(GIVEN DATA):

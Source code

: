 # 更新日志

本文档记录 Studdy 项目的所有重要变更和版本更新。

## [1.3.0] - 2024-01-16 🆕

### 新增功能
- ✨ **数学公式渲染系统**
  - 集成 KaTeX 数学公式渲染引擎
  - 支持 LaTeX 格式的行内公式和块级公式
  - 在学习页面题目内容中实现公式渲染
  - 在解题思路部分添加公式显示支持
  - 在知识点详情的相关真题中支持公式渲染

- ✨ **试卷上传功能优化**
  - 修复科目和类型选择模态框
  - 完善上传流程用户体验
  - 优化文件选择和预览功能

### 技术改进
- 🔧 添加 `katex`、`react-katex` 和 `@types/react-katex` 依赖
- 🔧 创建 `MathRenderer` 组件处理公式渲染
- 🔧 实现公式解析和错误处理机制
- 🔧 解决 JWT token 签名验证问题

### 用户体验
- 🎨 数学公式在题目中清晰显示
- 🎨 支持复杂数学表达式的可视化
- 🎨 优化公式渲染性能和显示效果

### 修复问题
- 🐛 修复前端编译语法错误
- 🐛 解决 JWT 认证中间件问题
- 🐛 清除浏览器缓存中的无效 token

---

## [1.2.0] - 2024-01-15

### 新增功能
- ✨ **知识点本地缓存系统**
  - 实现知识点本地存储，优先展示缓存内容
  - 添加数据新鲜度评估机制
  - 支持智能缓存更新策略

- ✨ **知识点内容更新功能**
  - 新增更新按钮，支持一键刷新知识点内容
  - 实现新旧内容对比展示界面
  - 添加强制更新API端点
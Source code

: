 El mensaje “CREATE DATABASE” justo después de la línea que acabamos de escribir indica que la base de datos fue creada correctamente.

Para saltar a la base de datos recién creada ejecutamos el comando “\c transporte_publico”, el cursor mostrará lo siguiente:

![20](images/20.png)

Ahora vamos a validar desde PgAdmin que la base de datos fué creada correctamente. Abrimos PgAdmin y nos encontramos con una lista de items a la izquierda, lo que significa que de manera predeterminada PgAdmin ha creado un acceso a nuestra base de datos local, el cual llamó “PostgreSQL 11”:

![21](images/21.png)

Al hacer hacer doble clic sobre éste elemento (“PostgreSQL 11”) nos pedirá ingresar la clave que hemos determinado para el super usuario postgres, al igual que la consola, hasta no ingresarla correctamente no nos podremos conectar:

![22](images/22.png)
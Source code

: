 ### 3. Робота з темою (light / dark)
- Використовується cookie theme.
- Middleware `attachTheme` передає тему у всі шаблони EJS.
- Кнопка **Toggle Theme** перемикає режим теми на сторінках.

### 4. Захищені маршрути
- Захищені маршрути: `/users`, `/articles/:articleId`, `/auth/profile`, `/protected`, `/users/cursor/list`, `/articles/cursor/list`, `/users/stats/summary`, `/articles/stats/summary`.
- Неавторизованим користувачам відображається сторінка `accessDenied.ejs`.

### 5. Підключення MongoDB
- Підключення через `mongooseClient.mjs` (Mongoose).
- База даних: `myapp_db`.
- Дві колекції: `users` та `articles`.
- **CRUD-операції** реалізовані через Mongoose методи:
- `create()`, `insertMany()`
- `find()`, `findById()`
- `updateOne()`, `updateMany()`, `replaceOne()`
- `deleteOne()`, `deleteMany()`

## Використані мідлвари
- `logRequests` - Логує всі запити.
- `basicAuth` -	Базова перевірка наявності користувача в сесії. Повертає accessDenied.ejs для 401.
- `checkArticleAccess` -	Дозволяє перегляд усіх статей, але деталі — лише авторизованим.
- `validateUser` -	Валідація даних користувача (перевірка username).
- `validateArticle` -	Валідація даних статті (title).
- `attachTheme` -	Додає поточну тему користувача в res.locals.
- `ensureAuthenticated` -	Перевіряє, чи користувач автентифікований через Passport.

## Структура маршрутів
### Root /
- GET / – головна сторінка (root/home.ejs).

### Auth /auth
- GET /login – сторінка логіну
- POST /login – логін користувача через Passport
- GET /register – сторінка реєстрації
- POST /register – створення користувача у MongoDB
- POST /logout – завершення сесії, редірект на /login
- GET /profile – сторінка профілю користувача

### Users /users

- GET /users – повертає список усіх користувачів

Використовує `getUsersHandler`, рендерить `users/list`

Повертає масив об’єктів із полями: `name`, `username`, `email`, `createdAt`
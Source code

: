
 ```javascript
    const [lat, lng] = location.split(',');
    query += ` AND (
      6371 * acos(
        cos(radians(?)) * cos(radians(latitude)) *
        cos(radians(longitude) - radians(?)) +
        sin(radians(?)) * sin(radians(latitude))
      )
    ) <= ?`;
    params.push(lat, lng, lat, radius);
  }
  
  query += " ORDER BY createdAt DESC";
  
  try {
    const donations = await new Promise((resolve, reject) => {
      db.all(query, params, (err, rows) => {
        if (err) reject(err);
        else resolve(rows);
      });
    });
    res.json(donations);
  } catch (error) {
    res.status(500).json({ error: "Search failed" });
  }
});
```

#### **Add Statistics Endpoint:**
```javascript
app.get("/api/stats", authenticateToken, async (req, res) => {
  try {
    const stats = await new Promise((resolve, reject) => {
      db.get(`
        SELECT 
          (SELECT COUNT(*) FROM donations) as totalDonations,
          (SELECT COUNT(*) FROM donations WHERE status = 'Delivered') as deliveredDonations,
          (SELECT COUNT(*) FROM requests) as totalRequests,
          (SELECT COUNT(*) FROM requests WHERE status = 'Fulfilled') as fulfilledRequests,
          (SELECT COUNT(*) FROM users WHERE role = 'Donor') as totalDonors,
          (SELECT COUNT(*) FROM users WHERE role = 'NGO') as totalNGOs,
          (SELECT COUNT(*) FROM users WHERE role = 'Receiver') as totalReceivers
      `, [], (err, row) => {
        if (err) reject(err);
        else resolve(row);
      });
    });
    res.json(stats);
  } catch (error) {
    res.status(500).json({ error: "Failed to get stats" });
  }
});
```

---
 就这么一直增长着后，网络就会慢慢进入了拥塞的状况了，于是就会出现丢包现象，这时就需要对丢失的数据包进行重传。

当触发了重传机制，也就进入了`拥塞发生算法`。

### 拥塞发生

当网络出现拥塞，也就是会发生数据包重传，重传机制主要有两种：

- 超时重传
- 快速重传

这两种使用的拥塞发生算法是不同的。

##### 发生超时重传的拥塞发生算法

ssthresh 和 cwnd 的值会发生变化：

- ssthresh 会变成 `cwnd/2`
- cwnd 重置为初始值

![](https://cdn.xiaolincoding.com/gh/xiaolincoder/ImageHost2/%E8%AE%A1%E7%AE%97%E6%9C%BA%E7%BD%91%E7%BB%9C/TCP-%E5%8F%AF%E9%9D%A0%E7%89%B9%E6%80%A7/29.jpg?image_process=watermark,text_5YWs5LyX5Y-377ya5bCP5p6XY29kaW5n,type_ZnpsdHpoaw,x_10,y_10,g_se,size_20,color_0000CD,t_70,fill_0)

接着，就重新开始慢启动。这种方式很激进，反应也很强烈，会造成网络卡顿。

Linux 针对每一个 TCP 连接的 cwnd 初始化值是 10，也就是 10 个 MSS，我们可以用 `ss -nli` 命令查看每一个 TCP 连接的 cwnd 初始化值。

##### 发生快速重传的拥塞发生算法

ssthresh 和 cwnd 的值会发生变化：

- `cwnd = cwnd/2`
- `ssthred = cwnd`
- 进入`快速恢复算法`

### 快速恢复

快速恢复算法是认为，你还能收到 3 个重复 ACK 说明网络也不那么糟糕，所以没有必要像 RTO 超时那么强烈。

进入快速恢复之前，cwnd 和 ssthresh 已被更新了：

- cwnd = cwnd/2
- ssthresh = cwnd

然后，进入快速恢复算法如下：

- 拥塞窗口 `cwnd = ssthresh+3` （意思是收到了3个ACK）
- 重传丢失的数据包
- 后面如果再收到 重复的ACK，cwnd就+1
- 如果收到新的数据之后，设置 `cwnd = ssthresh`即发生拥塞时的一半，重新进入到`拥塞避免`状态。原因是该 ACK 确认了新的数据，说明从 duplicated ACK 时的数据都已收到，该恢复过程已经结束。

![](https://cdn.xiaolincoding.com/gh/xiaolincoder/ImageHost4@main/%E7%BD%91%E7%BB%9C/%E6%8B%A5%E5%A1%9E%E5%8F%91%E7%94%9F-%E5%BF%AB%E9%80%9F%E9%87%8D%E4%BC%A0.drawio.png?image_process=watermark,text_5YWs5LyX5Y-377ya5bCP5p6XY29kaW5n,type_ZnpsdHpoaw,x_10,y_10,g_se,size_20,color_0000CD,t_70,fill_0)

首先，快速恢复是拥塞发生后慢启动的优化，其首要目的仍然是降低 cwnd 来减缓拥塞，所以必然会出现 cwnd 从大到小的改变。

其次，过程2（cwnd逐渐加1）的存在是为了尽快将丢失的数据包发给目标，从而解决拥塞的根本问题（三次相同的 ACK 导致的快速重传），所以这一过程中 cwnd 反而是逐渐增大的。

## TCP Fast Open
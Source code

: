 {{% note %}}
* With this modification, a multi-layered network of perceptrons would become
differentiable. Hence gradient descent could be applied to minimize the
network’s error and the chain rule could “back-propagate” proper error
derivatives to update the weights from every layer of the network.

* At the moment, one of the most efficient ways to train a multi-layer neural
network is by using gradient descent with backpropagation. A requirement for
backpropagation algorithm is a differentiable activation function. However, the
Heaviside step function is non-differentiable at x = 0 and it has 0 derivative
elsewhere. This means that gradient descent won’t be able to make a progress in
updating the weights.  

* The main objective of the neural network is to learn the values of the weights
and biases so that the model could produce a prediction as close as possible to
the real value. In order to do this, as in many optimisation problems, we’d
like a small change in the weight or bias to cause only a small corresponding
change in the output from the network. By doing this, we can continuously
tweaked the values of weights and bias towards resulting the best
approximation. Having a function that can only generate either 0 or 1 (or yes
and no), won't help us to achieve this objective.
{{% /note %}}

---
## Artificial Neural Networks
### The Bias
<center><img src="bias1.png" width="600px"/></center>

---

(TASK DETAILS): Scan the listing above for the line that has "- Використовується cookie theme.", then copy exactly from that line through the line that has "### 5. Підключення MongoDB".

(EXERCISE OUTPUT):
- Використовується cookie theme.
- Middleware `attachTheme` передає тему у всі шаблони EJS.
- Кнопка **Toggle Theme** перемикає режим теми на сторінках.

### 4. Захищені маршрути
- Захищені маршрути: `/users`, `/articles/:articleId`, `/auth/profile`, `/protected`, `/users/cursor/list`, `/articles/cursor/list`, `/users/stats/summary`, `/articles/stats/summary`.
- Неавторизованим користувачам відображається сторінка `accessDenied.ejs`.

### 5. Підключення MongoDB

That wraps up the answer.